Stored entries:
****************
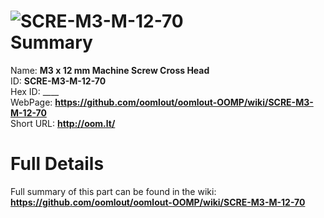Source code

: 
![SCRE-M3-M-12-70](https://github.com/oomlout/oomlout-OOMP/blob/master/parts/SCRE-M3-M-12-70/SCRE-M3-M-12-70_420.jpg)   
Summary
=================
  
Name: __M3 x 12 mm Machine Screw Cross Head__    
ID: __SCRE-M3-M-12-70__   
Hex ID: ____   
WebPage: __https://github.com/oomlout/oomlout-OOMP/wiki/SCRE-M3-M-12-70__   
Short URL: __http://oom.lt/__   

Full Details
==========================
Full summary of this part can be found in the wiki:   
__https://github.com/oomlout/oomlout-OOMP/wiki/SCRE-M3-M-12-70__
****************
The data above is to be printed exactly, all of it, except for the pictures.

▸ **Written reply**:
Source code

: 
![SCRE-M3-M-12-70](https://github.com/oomlout/oomlout-OOMP/blob/master/parts/SCRE-M3-M-12-70/SCRE-M3-M-12-70_420.jpg)   
Summary
=================
  
Name: __M3 x 12 mm Machine Screw Cross Head__    
ID: __SCRE-M3-M-12-70__   
Hex ID: ____   
WebPage: __https://github.com/oomlout/oomlout-OOMP/wiki/SCRE-M3-M-12-70__   
Short URL: __http://oom.lt/__   

Full Details
==========================
Full summary of this part can be found in the wiki:   
__https://github.com/oomlout/oomlout-OOMP/wiki/SCRE-M3-M-12-70__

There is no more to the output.